Mr Guerin said Doyle was given notice of his right to access a solicitor, he did so, he received advice and acted on it not to answer questions up to the end of interview 14.
The solicitor was telling the gardaí that the advice remained the same, therefore it was entirely a matter for Doyle, Mr Guerin said.
He said the essence of the right is to be advised whether or not to participate in the process, in other words, to answer questions.
President of the Court of Appeal Mr Justice Seán Ryan, who sat with Mr Justice George Birmingham and Mr Justice John Edwards, said the court would reserve judgment to a date “as soon as possible”.
On the second day of Doyle's appeal against conviction in the Court of Appeal today, his barrister, Martin O'Rourke SC, further submitted that the trial judge gave a “confusing” warning to the jury regarding threats and inducements.
The trial judge told the jury that the defence suggested a visit by a solicitor dissipated threats and inducements if there were any.
Mr O'Rourke said the judge should have explained to the jury the definition of dissipation, identified the evidence and suggested which parts of the evidence may have dissipated threats and inducements rather than recalling what the defence said.
Mr O'Rourke further submitted that the trial judge misdirected the jury in relation to corroboration evidence.
It was the defence's case, counsel said, that Barry Doyle told the gardaí little more than they had already told him.

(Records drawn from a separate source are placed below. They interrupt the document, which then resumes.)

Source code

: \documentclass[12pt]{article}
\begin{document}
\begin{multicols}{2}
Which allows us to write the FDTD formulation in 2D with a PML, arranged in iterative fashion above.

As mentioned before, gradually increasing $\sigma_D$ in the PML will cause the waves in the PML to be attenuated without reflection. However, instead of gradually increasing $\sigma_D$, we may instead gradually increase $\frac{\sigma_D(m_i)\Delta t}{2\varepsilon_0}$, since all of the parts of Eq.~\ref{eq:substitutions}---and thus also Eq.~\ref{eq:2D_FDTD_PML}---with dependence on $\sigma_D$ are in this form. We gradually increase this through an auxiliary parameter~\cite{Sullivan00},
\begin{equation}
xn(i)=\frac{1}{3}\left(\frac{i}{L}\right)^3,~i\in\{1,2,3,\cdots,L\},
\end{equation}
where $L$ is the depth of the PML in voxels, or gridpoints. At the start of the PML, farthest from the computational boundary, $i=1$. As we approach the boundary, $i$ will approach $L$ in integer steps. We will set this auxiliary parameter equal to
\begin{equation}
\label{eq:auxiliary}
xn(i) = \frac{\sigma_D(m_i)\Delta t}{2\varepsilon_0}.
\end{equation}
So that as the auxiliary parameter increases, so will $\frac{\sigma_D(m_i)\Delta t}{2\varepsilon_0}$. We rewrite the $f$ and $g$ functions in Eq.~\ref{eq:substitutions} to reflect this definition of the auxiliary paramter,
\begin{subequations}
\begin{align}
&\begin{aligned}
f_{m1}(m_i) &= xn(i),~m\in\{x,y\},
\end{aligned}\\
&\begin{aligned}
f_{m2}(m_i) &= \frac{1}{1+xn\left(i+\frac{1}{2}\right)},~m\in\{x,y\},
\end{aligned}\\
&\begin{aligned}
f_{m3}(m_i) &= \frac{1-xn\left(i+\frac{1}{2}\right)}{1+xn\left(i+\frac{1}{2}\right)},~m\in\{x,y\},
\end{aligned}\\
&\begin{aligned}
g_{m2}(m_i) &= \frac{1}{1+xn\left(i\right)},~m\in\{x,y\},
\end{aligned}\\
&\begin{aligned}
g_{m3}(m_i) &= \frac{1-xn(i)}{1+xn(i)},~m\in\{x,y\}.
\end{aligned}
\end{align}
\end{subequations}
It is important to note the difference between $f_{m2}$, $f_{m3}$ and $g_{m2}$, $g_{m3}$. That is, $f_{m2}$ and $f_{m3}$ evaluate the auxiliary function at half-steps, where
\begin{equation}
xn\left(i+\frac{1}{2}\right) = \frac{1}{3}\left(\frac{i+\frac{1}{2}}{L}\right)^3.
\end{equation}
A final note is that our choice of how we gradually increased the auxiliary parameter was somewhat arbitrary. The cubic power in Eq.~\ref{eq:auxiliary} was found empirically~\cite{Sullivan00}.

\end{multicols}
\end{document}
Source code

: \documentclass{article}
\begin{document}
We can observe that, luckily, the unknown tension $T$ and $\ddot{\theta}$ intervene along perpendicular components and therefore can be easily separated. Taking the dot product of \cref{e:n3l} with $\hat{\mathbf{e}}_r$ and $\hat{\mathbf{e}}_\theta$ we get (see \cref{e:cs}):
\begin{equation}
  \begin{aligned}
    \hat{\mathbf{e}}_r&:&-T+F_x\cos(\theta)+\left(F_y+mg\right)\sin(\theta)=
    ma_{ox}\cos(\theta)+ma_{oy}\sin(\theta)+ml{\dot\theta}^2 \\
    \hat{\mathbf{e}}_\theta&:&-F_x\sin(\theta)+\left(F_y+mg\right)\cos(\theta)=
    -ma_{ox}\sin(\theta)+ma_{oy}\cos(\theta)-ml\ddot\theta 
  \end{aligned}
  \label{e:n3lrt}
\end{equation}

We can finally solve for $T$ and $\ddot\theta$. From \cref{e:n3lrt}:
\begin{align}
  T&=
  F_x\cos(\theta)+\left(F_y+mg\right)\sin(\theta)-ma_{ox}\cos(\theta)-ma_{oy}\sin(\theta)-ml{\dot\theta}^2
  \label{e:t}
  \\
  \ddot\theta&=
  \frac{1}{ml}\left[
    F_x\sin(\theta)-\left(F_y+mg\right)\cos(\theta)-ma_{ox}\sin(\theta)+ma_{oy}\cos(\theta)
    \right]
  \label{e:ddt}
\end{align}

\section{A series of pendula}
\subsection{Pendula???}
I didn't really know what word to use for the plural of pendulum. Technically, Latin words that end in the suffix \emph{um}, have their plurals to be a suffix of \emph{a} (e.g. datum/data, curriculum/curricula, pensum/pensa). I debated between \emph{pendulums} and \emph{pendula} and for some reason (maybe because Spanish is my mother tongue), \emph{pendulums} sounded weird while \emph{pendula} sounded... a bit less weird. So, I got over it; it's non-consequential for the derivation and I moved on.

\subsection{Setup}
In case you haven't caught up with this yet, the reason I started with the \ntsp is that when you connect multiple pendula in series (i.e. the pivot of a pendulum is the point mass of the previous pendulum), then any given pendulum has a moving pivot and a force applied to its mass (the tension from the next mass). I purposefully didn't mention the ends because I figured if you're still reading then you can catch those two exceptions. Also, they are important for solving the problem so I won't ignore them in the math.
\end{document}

The trial judge had told them to exercise caution with regards to the evidence of April Collins but he didn't give reasons why they should exercise caution, Mr O'Rourke submitted, adding that she had been in a relationship with one of the Dundon brothers and may have had “an axe to grind”.
He further submitted that Ms Collins' evidence should have been withdrawn from the jury.
She had testified that the night before the shooting she heard from various conversations that "it's ready. It's all set up".
She mentioned a car and a car was used in the murder. With respect, Mr O'Rourke said, "how could that be corroboration evidence?"
He said anyone who had read the newspapers knew a car had been found burnt out nearby.